- [WHAT THIS TASK INVOLVES]:
Output each line of the listing exactly, though pictures are not to appear.

BEGIN GIVEN INFORMATION

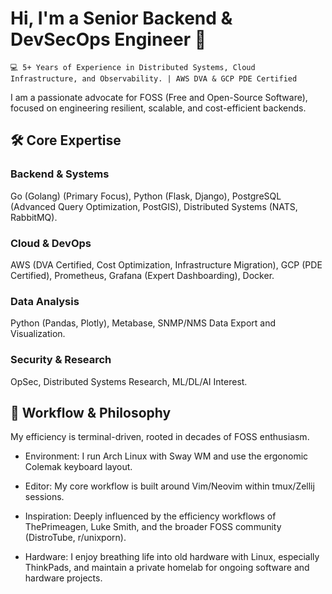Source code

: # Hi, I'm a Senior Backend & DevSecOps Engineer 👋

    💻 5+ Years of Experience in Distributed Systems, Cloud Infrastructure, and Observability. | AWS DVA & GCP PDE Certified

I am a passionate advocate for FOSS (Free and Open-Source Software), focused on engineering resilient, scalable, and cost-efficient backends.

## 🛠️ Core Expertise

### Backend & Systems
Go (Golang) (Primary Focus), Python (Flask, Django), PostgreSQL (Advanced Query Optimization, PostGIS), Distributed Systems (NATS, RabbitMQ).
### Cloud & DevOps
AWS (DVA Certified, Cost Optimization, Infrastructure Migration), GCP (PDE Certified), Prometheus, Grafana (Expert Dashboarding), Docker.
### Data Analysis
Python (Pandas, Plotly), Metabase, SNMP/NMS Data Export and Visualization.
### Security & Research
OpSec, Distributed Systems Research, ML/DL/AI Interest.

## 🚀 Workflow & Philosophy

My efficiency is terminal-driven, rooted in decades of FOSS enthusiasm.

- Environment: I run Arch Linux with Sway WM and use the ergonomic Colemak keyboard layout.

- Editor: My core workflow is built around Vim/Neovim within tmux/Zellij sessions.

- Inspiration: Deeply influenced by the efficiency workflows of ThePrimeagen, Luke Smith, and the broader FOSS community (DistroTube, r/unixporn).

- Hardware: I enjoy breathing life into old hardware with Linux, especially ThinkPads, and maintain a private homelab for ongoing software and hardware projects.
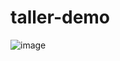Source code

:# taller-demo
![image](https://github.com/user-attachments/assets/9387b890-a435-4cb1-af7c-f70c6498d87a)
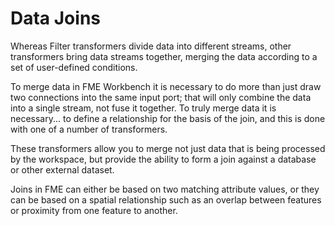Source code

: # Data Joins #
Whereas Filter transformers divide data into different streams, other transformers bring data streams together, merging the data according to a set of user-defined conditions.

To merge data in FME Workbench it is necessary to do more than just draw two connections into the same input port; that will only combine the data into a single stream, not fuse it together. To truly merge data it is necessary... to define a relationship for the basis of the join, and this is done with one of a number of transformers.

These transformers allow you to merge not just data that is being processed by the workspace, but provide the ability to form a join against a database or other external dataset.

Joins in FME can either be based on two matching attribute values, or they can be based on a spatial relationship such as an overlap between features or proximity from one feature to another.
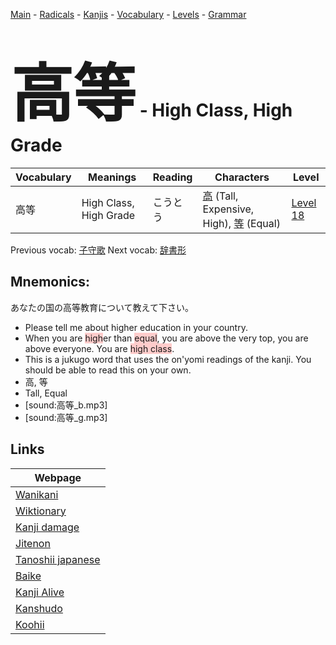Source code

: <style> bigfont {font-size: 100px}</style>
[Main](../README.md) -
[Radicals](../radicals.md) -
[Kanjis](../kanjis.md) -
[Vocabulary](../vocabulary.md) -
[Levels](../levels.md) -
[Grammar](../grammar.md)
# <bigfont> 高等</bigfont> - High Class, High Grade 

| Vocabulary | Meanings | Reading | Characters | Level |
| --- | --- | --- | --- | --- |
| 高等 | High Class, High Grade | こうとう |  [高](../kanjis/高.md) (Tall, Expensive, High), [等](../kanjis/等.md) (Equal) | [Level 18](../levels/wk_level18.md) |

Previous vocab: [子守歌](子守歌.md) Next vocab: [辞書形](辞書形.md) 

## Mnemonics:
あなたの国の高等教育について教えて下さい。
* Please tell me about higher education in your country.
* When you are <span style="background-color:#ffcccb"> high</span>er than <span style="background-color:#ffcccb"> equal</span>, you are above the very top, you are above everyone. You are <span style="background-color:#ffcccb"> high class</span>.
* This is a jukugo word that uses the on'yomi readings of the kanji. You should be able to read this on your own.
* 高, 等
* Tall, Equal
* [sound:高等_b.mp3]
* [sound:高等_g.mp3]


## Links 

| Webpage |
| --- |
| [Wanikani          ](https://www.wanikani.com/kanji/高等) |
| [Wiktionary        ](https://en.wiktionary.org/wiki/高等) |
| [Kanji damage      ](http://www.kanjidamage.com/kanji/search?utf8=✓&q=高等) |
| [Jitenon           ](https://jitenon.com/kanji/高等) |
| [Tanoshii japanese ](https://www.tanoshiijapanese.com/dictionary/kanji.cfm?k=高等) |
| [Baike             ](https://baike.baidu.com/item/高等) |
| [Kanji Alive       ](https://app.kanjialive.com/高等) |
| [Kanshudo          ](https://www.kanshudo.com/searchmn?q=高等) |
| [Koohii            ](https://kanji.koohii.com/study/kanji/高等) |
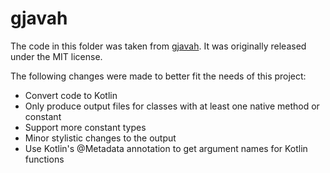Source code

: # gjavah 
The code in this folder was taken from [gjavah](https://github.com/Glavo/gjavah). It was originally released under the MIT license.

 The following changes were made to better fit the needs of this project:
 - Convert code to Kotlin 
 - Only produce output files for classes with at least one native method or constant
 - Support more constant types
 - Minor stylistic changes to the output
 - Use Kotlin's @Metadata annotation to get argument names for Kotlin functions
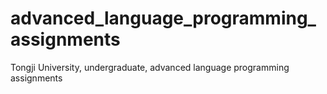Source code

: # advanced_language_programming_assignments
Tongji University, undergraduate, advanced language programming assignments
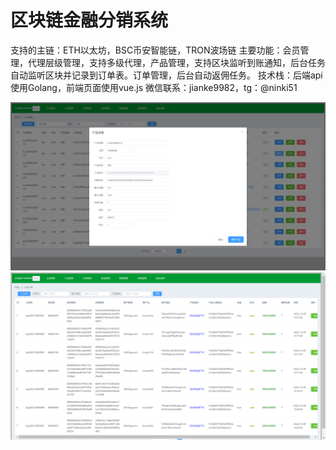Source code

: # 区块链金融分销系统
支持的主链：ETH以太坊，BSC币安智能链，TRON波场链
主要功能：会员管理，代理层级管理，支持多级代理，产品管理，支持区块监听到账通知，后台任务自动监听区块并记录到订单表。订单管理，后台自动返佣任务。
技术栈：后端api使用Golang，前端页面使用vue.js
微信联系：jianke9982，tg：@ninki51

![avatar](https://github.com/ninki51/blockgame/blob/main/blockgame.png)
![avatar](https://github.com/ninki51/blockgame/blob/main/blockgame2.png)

END GIVEN INFORMATION

- [WRITTEN SOLUTION]:
Source code

: # Hi, I'm a Senior Backend & DevSecOps Engineer 👋

    💻 5+ Years of Experience in Distributed Systems, Cloud Infrastructure, and Observability. | AWS DVA & GCP PDE Certified

I am a passionate advocate for FOSS (Free and Open-Source Software), focused on engineering resilient, scalable, and cost-efficient backends.

## 🛠️ Core Expertise

### Backend & Systems
Go (Golang) (Primary Focus), Python (Flask, Django), PostgreSQL (Advanced Query Optimization, PostGIS), Distributed Systems (NATS, RabbitMQ).
### Cloud & DevOps
AWS (DVA Certified, Cost Optimization, Infrastructure Migration), GCP (PDE Certified), Prometheus, Grafana (Expert Dashboarding), Docker.
### Data Analysis
Python (Pandas, Plotly), Metabase, SNMP/NMS Data Export and Visualization.
### Security & Research
OpSec, Distributed Systems Research, ML/DL/AI Interest.

## 🚀 Workflow & Philosophy

My efficiency is terminal-driven, rooted in decades of FOSS enthusiasm.

- Environment: I run Arch Linux with Sway WM and use the ergonomic Colemak keyboard layout.

- Editor: My core workflow is built around Vim/Neovim within tmux/Zellij sessions.

- Inspiration: Deeply influenced by the efficiency workflows of ThePrimeagen, Luke Smith, and the broader FOSS community (DistroTube, r/unixporn).

- Hardware: I enjoy breathing life into old hardware with Linux, especially ThinkPads, and maintain a private homelab for ongoing software and hardware projects.
Source code

:# taller-demo
![image](https://github.com/user-attachments/assets/9387b890-a435-4cb1-af7c-f70c6498d87a)
Source code

: # Data Joins #
Whereas Filter transformers divide data into different streams, other transformers bring data streams together, merging the data according to a set of user-defined conditions.

To merge data in FME Workbench it is necessary to do more than just draw two connections into the same input port; that will only combine the data into a single stream, not fuse it together. To truly merge data it is necessary... to define a relationship for the basis of the join, and this is done with one of a number of transformers.

These transformers allow you to merge not just data that is being processed by the workspace, but provide the ability to form a join against a database or other external dataset.

Joins in FME can either be based on two matching attribute values, or they can be based on a spatial relationship such as an overlap between features or proximity from one feature to another.
Source code

: <style> bigfont {font-size: 100px}</style>
[Main](../README.md) -
[Radicals](../radicals.md) -
[Kanjis](../kanjis.md) -
[Vocabulary](../vocabulary.md) -
[Levels](../levels.md) -
[Grammar](../grammar.md)
# <bigfont> 高等</bigfont> - High Class, High Grade 

| Vocabulary | Meanings | Reading | Characters | Level |
| --- | --- | --- | --- | --- |
| 高等 | High Class, High Grade | こうとう |  [高](../kanjis/高.md) (Tall, Expensive, High), [等](../kanjis/等.md) (Equal) | [Level 18](../levels/wk_level18.md) |

Previous vocab: [子守歌](子守歌.md) Next vocab: [辞書形](辞書形.md) 

## Mnemonics:
あなたの国の高等教育について教えて下さい。
* Please tell me about higher education in your country.
* When you are <span style="background-color:#ffcccb"> high</span>er than <span style="background-color:#ffcccb"> equal</span>, you are above the very top, you are above everyone. You are <span style="background-color:#ffcccb"> high class</span>.
* This is a jukugo word that uses the on'yomi readings of the kanji. You should be able to read this on your own.
* 高, 等
* Tall, Equal
* [sound:高等_b.mp3]
* [sound:高等_g.mp3]


## Links 

| Webpage |
| --- |
| [Wanikani          ](https://www.wanikani.com/kanji/高等) |
| [Wiktionary        ](https://en.wiktionary.org/wiki/高等) |
| [Kanji damage      ](http://www.kanjidamage.com/kanji/search?utf8=✓&q=高等) |
| [Jitenon           ](https://jitenon.com/kanji/高等) |
| [Tanoshii japanese ](https://www.tanoshiijapanese.com/dictionary/kanji.cfm?k=高等) |
| [Baike             ](https://baike.baidu.com/item/高等) |
| [Kanji Alive       ](https://app.kanjialive.com/高等) |
| [Kanshudo          ](https://www.kanshudo.com/searchmn?q=高等) |
| [Koohii            ](https://kanji.koohii.com/study/kanji/高等) |
Source code

: # gjavah 
The code in this folder was taken from [gjavah](https://github.com/Glavo/gjavah). It was originally released under the MIT license.

 The following changes were made to better fit the needs of this project:
 - Convert code to Kotlin 
 - Only produce output files for classes with at least one native method or constant
 - Support more constant types
 - Minor stylistic changes to the output
 - Use Kotlin's @Metadata annotation to get argument names for Kotlin functions
Source code

: # advanced_language_programming_assignments
Tongji University, undergraduate, advanced language programming assignments
Source code

: # 区块链金融分销系统
支持的主链：ETH以太坊，BSC币安智能链，TRON波场链
主要功能：会员管理，代理层级管理，支持多级代理，产品管理，支持区块监听到账通知，后台任务自动监听区块并记录到订单表。订单管理，后台自动返佣任务。
技术栈：后端api使用Golang，前端页面使用vue.js
微信联系：jianke9982，tg：@ninki51

![avatar](https://github.com/ninki51/blockgame/blob/main/blockgame.png)
![avatar](https://github.com/ninki51/blockgame/blob/main/blockgame2.png)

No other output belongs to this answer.